Run the configuration generator. It asks for your mail hostname (e.g. mail.example.com) and timezone, then writes mailcow.conf:

./generate_config.sh

Review and adjust the generated config if needed:

nano mailcow.conf

Key settings to verify in mailcow.conf:

MAILCOW_HOSTNAME - must match your DNS A record and PTR record exactly
TZ - your server's timezone (e.g. Europe/Berlin)
HTTP_PORT / HTTPS_PORT - change if ports 80/443 are already in use
SKIP_CLAMD - set to y on servers with less than 6 GB RAM to disable ClamAV and save ~1 GB RAM

Step 4 - Start Mailcow

docker compose pull
docker compose up -d

The first startup takes several minutes as Docker pulls all images (~1.5 GB total). Watch progress with:

docker compose logs -f

Once all containers report healthy, navigate to https://mail.example.com. Log in with the default credentials:

Username: admin
Password: moohoo

⚠️

Change the admin password immediately after first login. Go to Access → Edit administrator in the admin UI.

Step 5 - Add Your Domain and First Mailbox

In the admin UI:

Go to Configuration → Mail Setup → Domains and add your domain (e.g. example.com)
Copy the DKIM public key shown and add it as a TXT record in your DNS at dkim._domainkey.example.com
Go to Mailboxes and create your first mailbox
Verify your SPF, DKIM, and DMARC records are in place using a tool like MXToolbox

Updating Mailcow

Mailcow ships a built-in update script. Run it monthly to stay current:

cd /opt/mailcow-dockerized
./update.sh

The script pulls the latest code, checks for config changes, rebuilds containers, and restarts only what changed.
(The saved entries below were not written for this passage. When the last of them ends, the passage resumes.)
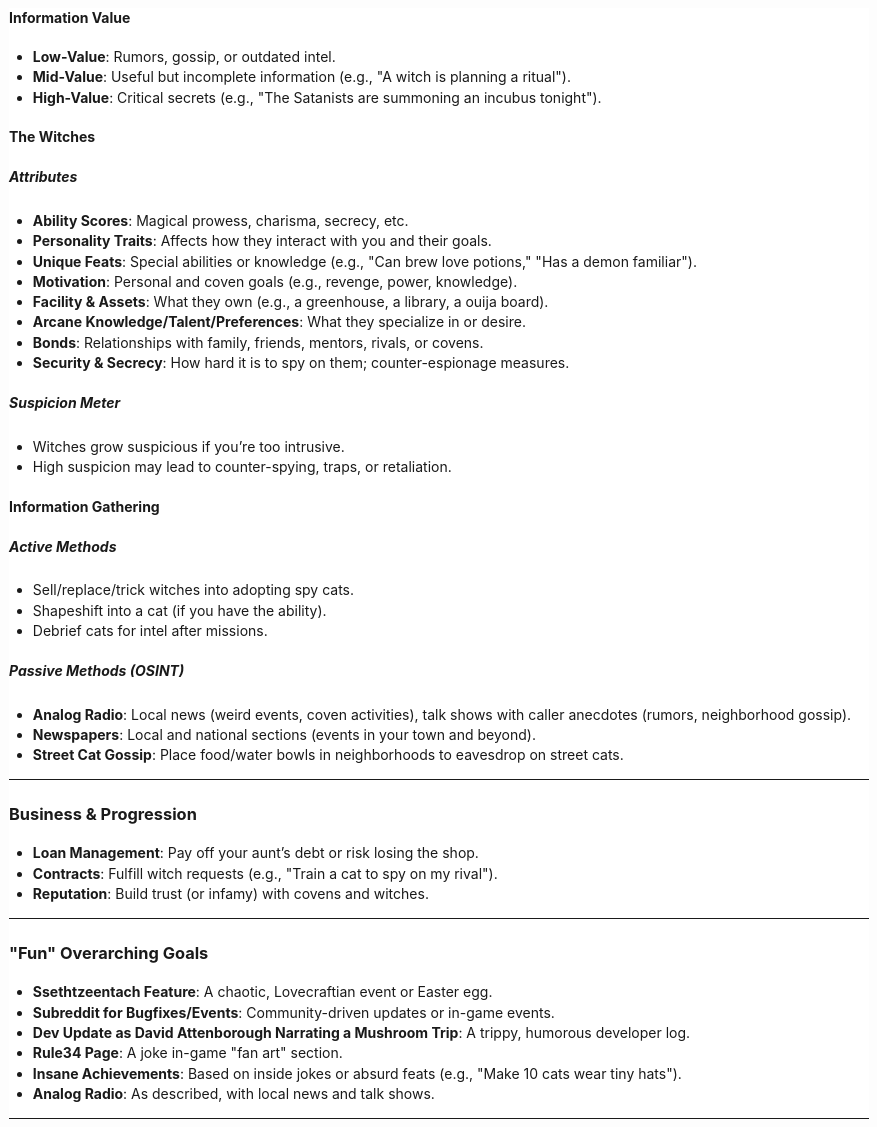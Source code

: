 #### Information Value

* **Low-Value**: Rumors, gossip, or outdated intel.
* **Mid-Value**: Useful but incomplete information (e.g., "A witch is planning a ritual").
* **High-Value**: Critical secrets (e.g., "The Satanists are summoning an incubus tonight").

#### The Witches

##### Attributes

* **Ability Scores**: Magical prowess, charisma, secrecy, etc.
* **Personality Traits**: Affects how they interact with you and their goals.
* **Unique Feats**: Special abilities or knowledge (e.g., "Can brew love potions," "Has a demon familiar").
* **Motivation**: Personal and coven goals (e.g., revenge, power, knowledge).
* **Facility & Assets**: What they own (e.g., a greenhouse, a library, a ouija board).
* **Arcane Knowledge/Talent/Preferences**: What they specialize in or desire.
* **Bonds**: Relationships with family, friends, mentors, rivals, or covens.
* **Security & Secrecy**: How hard it is to spy on them; counter-espionage measures.

##### Suspicion Meter

* Witches grow suspicious if you’re too intrusive.
* High suspicion may lead to counter-spying, traps, or retaliation.

#### Information Gathering

##### Active Methods

* Sell/replace/trick witches into adopting spy cats.
* Shapeshift into a cat (if you have the ability).
* Debrief cats for intel after missions.

##### Passive Methods (OSINT)

* **Analog Radio**: Local news (weird events, coven activities), talk shows with caller anecdotes (rumors, neighborhood gossip).
* **Newspapers**: Local and national sections (events in your town and beyond).
* **Street Cat Gossip**: Place food/water bowls in neighborhoods to eavesdrop on street cats.

---

### Business & Progression

* **Loan Management**: Pay off your aunt’s debt or risk losing the shop.
* **Contracts**: Fulfill witch requests (e.g., "Train a cat to spy on my rival").
* **Reputation**: Build trust (or infamy) with covens and witches.

---

### "Fun" Overarching Goals

* **Ssethtzeentach Feature**: A chaotic, Lovecraftian event or Easter egg.
* **Subreddit for Bugfixes/Events**: Community-driven updates or in-game events.
* **Dev Update as David Attenborough Narrating a Mushroom Trip**: A trippy, humorous developer log.
* **Rule34 Page**: A joke in-game "fan art" section.
* **Insane Achievements**: Based on inside jokes or absurd feats (e.g., "Make 10 cats wear tiny hats").
* **Analog Radio**: As described, with local news and talk shows.

---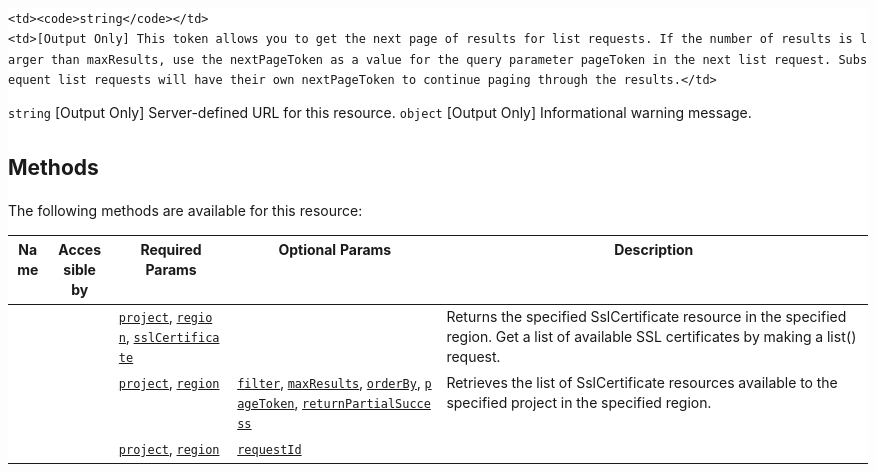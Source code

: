     <td><code>string</code></td>
    <td>[Output Only] This token allows you to get the next page of results for list requests. If the number of results is larger than maxResults, use the nextPageToken as a value for the query parameter pageToken in the next list request. Subsequent list requests will have their own nextPageToken to continue paging through the results.</td>
</tr>
<tr>
    <td><CopyableCode code="selfLink" /></td>
    <td><code>string</code></td>
    <td>[Output Only] Server-defined URL for this resource.</td>
</tr>
<tr>
    <td><CopyableCode code="warning" /></td>
    <td><code>object</code></td>
    <td>[Output Only] Informational warning message.</td>
</tr>
</tbody>
</table>
</TabItem>
</Tabs>

## Methods

The following methods are available for this resource:

<table>
<thead>
    <tr>
    <th>Name</th>
    <th>Accessible by</th>
    <th>Required Params</th>
    <th>Optional Params</th>
    <th>Description</th>
    </tr>
</thead>
<tbody>
<tr>
    <td><a href="#get"><CopyableCode code="get" /></a></td>
    <td><CopyableCode code="select" /></td>
    <td><a href="#parameter-project"><code>project</code></a>, <a href="#parameter-region"><code>region</code></a>, <a href="#parameter-sslCertificate"><code>sslCertificate</code></a></td>
    <td></td>
    <td>Returns the specified SslCertificate resource in the specified region. Get a list of available SSL certificates by making a list() request.</td>
</tr>
<tr>
    <td><a href="#list"><CopyableCode code="list" /></a></td>
    <td><CopyableCode code="select" /></td>
    <td><a href="#parameter-project"><code>project</code></a>, <a href="#parameter-region"><code>region</code></a></td>
    <td><a href="#parameter-filter"><code>filter</code></a>, <a href="#parameter-maxResults"><code>maxResults</code></a>, <a href="#parameter-orderBy"><code>orderBy</code></a>, <a href="#parameter-pageToken"><code>pageToken</code></a>, <a href="#parameter-returnPartialSuccess"><code>returnPartialSuccess</code></a></td>
    <td>Retrieves the list of SslCertificate resources available to the specified project in the specified region.</td>
</tr>
<tr>
    <td><a href="#insert"><CopyableCode code="insert" /></a></td>
    <td><CopyableCode code="insert" /></td>
    <td><a href="#parameter-project"><code>project</code></a>, <a href="#parameter-region"><code>region</code></a></td>
    <td><a href="#parameter-requestId"><code>requestId</code></a></td>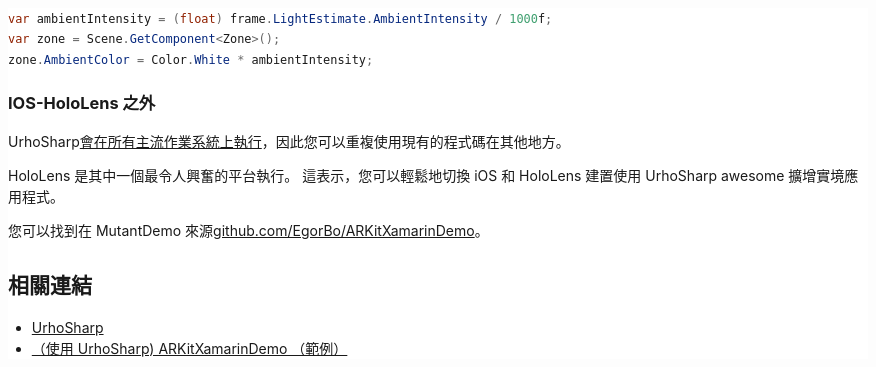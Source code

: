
```csharp
var ambientIntensity = (float) frame.LightEstimate.AmbientIntensity / 1000f;
var zone = Scene.GetComponent<Zone>();
zone.AmbientColor = Color.White * ambientIntensity;
```

### <a name="beyond-ios---hololens"></a>IOS-HoloLens 之外

UrhoSharp[會在所有主流作業系統上執行](~/graphics-games/urhosharp/platform/index.md)，因此您可以重複使用現有的程式碼在其他地方。

HoloLens 是其中一個最令人興奮的平台執行。   這表示，您可以輕鬆地切換 iOS 和 HoloLens 建置使用 UrhoSharp awesome 擴增實境應用程式。

您可以找到在 MutantDemo 來源[github.com/EgorBo/ARKitXamarinDemo](https://github.com/EgorBo/ARKitXamarinDemo)。


## <a name="related-links"></a>相關連結

- [UrhoSharp](~/graphics-games/urhosharp/index.md)
- [（使用 UrhoSharp) ARKitXamarinDemo （範例）](https://github.com/EgorBo/ARKitXamarinDemo)
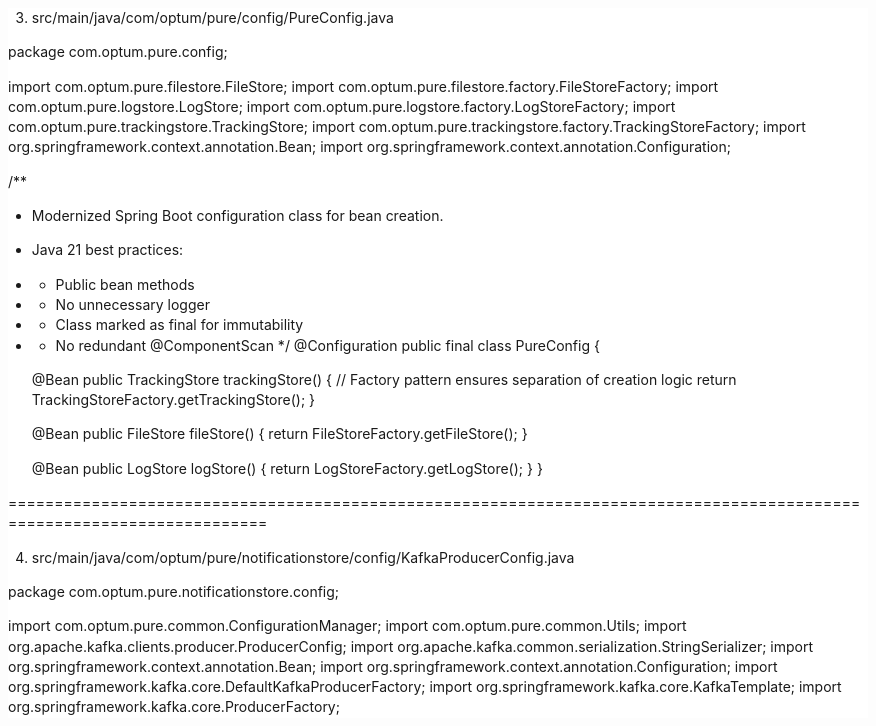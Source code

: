 3. src/main/java/com/optum/pure/config/PureConfig.java

package com.optum.pure.config;

import com.optum.pure.filestore.FileStore;
import com.optum.pure.filestore.factory.FileStoreFactory;
import com.optum.pure.logstore.LogStore;
import com.optum.pure.logstore.factory.LogStoreFactory;
import com.optum.pure.trackingstore.TrackingStore;
import com.optum.pure.trackingstore.factory.TrackingStoreFactory;
import org.springframework.context.annotation.Bean;
import org.springframework.context.annotation.Configuration;

/**
 * Modernized Spring Boot configuration class for bean creation.
 * Java 21 best practices: 
 * - Public bean methods
 * - No unnecessary logger
 * - Class marked as final for immutability
 * - No redundant @ComponentScan
 */
@Configuration
public final class PureConfig {

    @Bean
    public TrackingStore trackingStore() {
        // Factory pattern ensures separation of creation logic
        return TrackingStoreFactory.getTrackingStore();
    }

    @Bean
    public FileStore fileStore() {
        return FileStoreFactory.getFileStore();
    }

    @Bean
    public LogStore logStore() {
        return LogStoreFactory.getLogStore();
    }
}

========================================================================================================================

4. src/main/java/com/optum/pure/notificationstore/config/KafkaProducerConfig.java

package com.optum.pure.notificationstore.config;

import com.optum.pure.common.ConfigurationManager;
import com.optum.pure.common.Utils;
import org.apache.kafka.clients.producer.ProducerConfig;
import org.apache.kafka.common.serialization.StringSerializer;
import org.springframework.context.annotation.Bean;
import org.springframework.context.annotation.Configuration;
import org.springframework.kafka.core.DefaultKafkaProducerFactory;
import org.springframework.kafka.core.KafkaTemplate;
import org.springframework.kafka.core.ProducerFactory;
A typical update takes under five minutes with no mail downtime.

Troubleshooting: Non-Standard MTU

On cloud providers that use overlay networks (OpenStack, some Hetzner configurations), the default MTU of 1500 may cause packet fragmentation. If you experience connectivity issues, add the following to docker-compose.yml under the network definition:

networks:
  mailcow-network:
    driver_opts:
      com.docker.network.driver.mtu: 1450

When to Choose Exchange / Microsoft 365

Your workflows depend on advanced Outlook features - delegate access, resource booking, Exchange-native shared mailboxes
You're already standardised on Microsoft 365 and the bundled Office apps justify the per-seat cost
You have no technical capacity or appetite for server management
Compliance requirements mandate a specific Microsoft certification or audit trail
You need Microsoft Teams deeply integrated with your email calendar

When to Choose Mailcow

You have 5–200 mailboxes and want to eliminate per-seat licensing costs
Data sovereignty is a hard requirement - GDPR compliance, client NDAs, or sector regulations
Your team uses IMAP clients, webmail, or apps that speak CalDAV/CardDAV natively
You want full control over spam policies, retention, and data export
You already run a Linux VPS and are comfortable with Docker maintenance

Recommendation

For SMBs with technical capability: Mailcow is the clear choice. The feature set covers the needs of the vast majority of business email users, data stays on your infrastructure, and the ongoing cost is a fraction of per-seat licensing. The initial investment is a half-day of setup; the ongoing maintenance is an hour per month at most.

For Microsoft-centric enterprises: Exchange Online makes sense when you're already deep in the Microsoft ecosystem and the per-seat cost is justified by the bundled tooling. The managed service trade-off - no maintenance, no control - is acceptable in this context.

For regulated industries: Evaluate both options carefully. Mailcow gives you full data sovereignty but shifts compliance responsibility to you. Exchange Online has Microsoft's compliance certifications but places your data under Microsoft's governance. Neither answer is universal - it depends on what your specific compliance framework requires.